Puerto Rico Gov. Alejandro Javier Garcia Padilla on Wednesday tore into congressional Republicans — especially Florida Sen. Marco Rubio — for denying the island territory Chapter 9 bankruptcy protection in the midst of a financial meltdown.

Appearing at the National Press Club in Washington, Garcia Padilla said Puerto Rico will now default on its $72 billion debt, either failing to pay $1 billion due New Year’s Day or $422 million owed in May. The governor, who announced Monday he will not seek re-election as he’s bogged down by dismal poll numbers and a corruption scandal in his administration, cast Congress as complicit in the island’s cash crisis even as some observers place blame for the troubles on graft.

“There is no money to pay essential services and pay the creditors,” Garcia Padilla said, after lawmakers declined to extend Chapter 9 in this week’s omnibus spending bill. “Hedge funds proved more persuasive over Congress than the well being of 3.5 million American citizens living in Puerto Rico.”

Asked about how 2016 White House hopefuls had weighed in on this topic, Garcia Padilla noted that all of the Democratic contenders — and former Florida Gov.

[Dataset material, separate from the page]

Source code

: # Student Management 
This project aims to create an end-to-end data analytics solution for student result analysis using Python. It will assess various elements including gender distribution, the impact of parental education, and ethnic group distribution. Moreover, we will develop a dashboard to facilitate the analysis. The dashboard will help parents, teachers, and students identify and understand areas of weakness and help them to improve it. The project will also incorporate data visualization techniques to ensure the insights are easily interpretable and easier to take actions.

Jeb Bush, a Republican — “addressed the issue in favor of Puerto Rico.” (President Barack Obama also supports extending bankruptcy protections.)

Rubio, the son of Cuban immigrants, was singled out for criticism by the governor, who predicted Puerto Rican voters could impact Florida outcomes next fall.

“Marco Rubio knows better,” Garcia Padilla said. He observed that only New York has more Puerto Rican residents than the political battleground state of Florida, and predicted that the island’s situation would draw more members of this community into American politics.

“They will be [here] on Election Day,” he said.

Rubio announced his position on Puerto Rican bankruptcy in a Sept. 4 Medium post, writing that the territory’s leaders “must lead and do the difficult but essential work of cutting spending, reining in out-of-control big government and eliminating job-killing policies, including scores of new tax increases.” He went on to call Chapter 9 a last resort to be considered only once the island follows those steps.

Garcia Padilla said at the Press Club that he had already made massive spending cuts, reducing government expenditures 24 percent. “There’s no money,” he said repeatedly.

For his part, House Speaker Paul Ryan released a statement Wednesday announcing that lawmakers would craft a “responsible solution” to the territory’s fiscal woes by March.

“While we could not agree to including precedent-setting changes to bankruptcy law in this omnibus spending bill, I understand that many members on both sides of the aisle remain committed to addressing the challenges facing the territory,” he said. “That’s why I am instructing our House committees of jurisdiction to work with the Puerto Rican government to come up with a responsible solution by the end of the first quarter of next year.”

One issue that went unmentioned during Garcia Padilla’s Press Club speech was the role public corruption has played in the island’s predicament, including during the governor’s administration. Earlier this month, the FBI arrested 10 Puerto Rican government officials on bribery and extortion charges, and Special Agent Carlos Cases explicitly linked their alleged actions to the territory’s financial troubles.

“Unfortunately, this is one more case of graft, greed and corruption that over the last 20 years have contributed to the government of Puerto Rico’s fragile financial condition and on the brink of bankruptcy,” he said in a statement.

The chief federal prosecutor for the territory went even further in comments at a press event: “If we put together the money related to those cases of corruption and fraud, we really wouldn’t have the economic crisis at this time. And I’m not talking about ten years ago, I’m talking about some four years and nothing more,” said U.S. Attorney Rosa Emilia Rodríguez-Vélez, according to Spanish-language media.

Despite this scandal, the governor defended his record in office on Wednesday, saying he inherited the territory’s challenges from his predecessors. When InsideSources asked Garcia Padilla about the impact of public corruption on Puerto Rico’s fiscal health, he said only, “We have been able to reduce that, but it’s something that we need to keep fighting everyday.”